For a heartbeat, the room seemed to hold itself still, as if waiting for you to do more. But exhaustion claimed you then, the ache in your leg cutting sharp, and you turned your back to reach for another roll of gauze. You thought only of finishing the work, of keeping them alive through the night.
When you turned again, the room was empty.
The bread, gone. The meat and chicken, gone. The bowl overturned, licked clean. The pawprints led across the wooden floor and out the open door, fading into the storm-slick earth.
You stood there alone, staring at the space where they had lain, where their breath had rattled heavy and mortal.
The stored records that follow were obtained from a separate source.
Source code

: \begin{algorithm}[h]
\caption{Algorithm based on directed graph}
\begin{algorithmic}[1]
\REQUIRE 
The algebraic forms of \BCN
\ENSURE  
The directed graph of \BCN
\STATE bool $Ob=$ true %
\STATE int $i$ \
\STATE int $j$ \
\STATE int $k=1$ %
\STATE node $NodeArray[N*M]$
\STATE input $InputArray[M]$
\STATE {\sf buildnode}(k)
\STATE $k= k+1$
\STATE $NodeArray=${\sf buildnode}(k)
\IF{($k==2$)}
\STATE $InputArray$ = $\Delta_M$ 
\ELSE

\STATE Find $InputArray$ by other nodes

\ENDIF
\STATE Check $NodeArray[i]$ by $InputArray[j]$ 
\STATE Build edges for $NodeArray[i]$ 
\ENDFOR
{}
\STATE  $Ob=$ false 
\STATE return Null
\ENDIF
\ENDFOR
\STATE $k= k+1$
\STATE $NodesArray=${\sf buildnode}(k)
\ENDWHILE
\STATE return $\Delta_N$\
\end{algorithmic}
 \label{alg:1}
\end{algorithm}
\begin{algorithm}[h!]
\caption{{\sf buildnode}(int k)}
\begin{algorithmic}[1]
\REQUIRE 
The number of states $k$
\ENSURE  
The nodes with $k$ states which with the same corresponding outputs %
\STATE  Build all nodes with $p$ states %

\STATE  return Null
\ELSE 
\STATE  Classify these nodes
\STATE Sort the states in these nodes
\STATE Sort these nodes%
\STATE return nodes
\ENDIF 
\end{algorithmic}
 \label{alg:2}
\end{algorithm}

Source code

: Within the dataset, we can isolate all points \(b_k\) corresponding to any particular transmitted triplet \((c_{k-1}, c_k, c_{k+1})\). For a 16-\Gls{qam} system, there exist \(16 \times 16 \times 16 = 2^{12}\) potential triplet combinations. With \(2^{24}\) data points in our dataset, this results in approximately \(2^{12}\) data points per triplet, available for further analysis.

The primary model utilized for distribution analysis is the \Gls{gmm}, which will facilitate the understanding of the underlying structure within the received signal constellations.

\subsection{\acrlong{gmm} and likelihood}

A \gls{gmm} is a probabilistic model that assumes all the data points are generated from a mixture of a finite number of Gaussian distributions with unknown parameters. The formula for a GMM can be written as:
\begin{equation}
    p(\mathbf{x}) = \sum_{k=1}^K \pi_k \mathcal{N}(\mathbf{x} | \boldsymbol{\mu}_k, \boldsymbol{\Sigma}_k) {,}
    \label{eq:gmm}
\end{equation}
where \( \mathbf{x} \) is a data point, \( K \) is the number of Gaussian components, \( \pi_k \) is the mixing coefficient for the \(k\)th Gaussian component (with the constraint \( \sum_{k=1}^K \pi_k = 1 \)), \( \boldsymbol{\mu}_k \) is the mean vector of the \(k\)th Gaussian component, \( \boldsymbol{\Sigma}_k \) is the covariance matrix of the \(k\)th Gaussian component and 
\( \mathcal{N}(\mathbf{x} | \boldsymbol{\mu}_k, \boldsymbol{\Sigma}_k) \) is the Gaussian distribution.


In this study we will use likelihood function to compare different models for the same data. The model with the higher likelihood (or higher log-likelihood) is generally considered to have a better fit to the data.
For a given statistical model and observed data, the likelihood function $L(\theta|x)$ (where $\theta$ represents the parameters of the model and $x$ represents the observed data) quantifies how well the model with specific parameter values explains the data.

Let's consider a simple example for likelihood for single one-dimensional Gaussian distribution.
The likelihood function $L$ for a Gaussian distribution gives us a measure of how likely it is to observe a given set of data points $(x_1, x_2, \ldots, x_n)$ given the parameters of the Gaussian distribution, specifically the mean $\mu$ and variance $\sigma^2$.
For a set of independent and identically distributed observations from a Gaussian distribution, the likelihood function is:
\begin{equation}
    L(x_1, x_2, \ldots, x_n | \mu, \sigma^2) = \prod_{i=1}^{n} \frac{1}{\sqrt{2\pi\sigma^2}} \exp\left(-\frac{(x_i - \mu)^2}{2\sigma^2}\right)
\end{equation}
And the strangest ache welled in your chest, something not relief and not fear, but in between.
The days that followed wore a strange shape.
You told yourself you had imagined it, that no wolves could have survived such wounds. That they had vanished back into the wild, perhaps to die beneath roots and soil. You wanted to believe it- needed to, even. Life had already carved you down to a small, quiet existence; the intrusion of those impossible beasts felt like a dream you could not keep.
But the forest began to change; it started small.
A rabbit, caught neatly in a snare you hadn’t set, left dangling near your garden. A pheasant feather placed cleanly upon your porch, too deliberate to be chance. Pawprints circling your cottage come morning, broad and heavy, pacing like guards at their post.
One afternoon, your cane slipped in the garden, your bad leg folding under you as the ground rushed up. A crackle tore through the brush, a crash of branches snapping, and before you struck the dirt a shape burst from the treeline. Mottled, Dark-grey fur and a snarl sharp enough to curdle marrow- directed not at you, but at the hulking shadow of a boar that had been creeping too near. The animal fled with a squeal, and the wolf lingered only a breath, gaze flicking toward you, before vanishing as though he had never been.
Another night, coyotes prowled too close. You sat frozen at your window, watching their dark shapes slink along the treeline and contemplating pulling out your gun. Then- low thunder; a growl so deep it seemed to shudder in the bones of the cottage. The coyotes yelped, scattering into the dark, and you pressed your hand to the glass, breath fogging it, certain you glimpsed a pale shape, moonlit and spectral, standing sentinel in the shadows.
And then there were the mornings.
Your path to the river always bore new prints- wolf prints, pacing and circling, shadowing your every step in mud. You never saw them, but the silence of the woods began to hum with a presence.
As though the forest itself had chosen you, and lent you its fiercest guardians.
You tried to deny it: tried to tell yourself you were imagining the weight of those eyes at your back, the sudden absence of predators near your clearing, the gifts of fresh-kill left like tithes upon your porch.
You told yourself it was only coincidence, only luck.
And yet, when you limped to the river one dusky evening, cane sinking into the soft loam, and felt the air shiver with the sound of an unseen growl as a bear wandered too close- only to watch the beast veer off suddenly, ears pinned, as though driven away by something far greater- you knew.
They had left your home, yes. But not you.
They haunted the tree line like shadows, like ghosts. You caught only glimpses- eyes blinking from between branches, the swish of a russet tail disappearing into the undergrowth, the heavy impression of a black pawprint pressed into the soil at your porch step.
And though you did not yet understand why, or what they truly were, you found yourself leaning into the protection of the unseen. For the first time since the war had sent you home broken and alone, you slept through the night without fear and without a hand clutching the gun under your pillow.
Because somewhere in the dark, the forest breathed- and you knew you were not alone.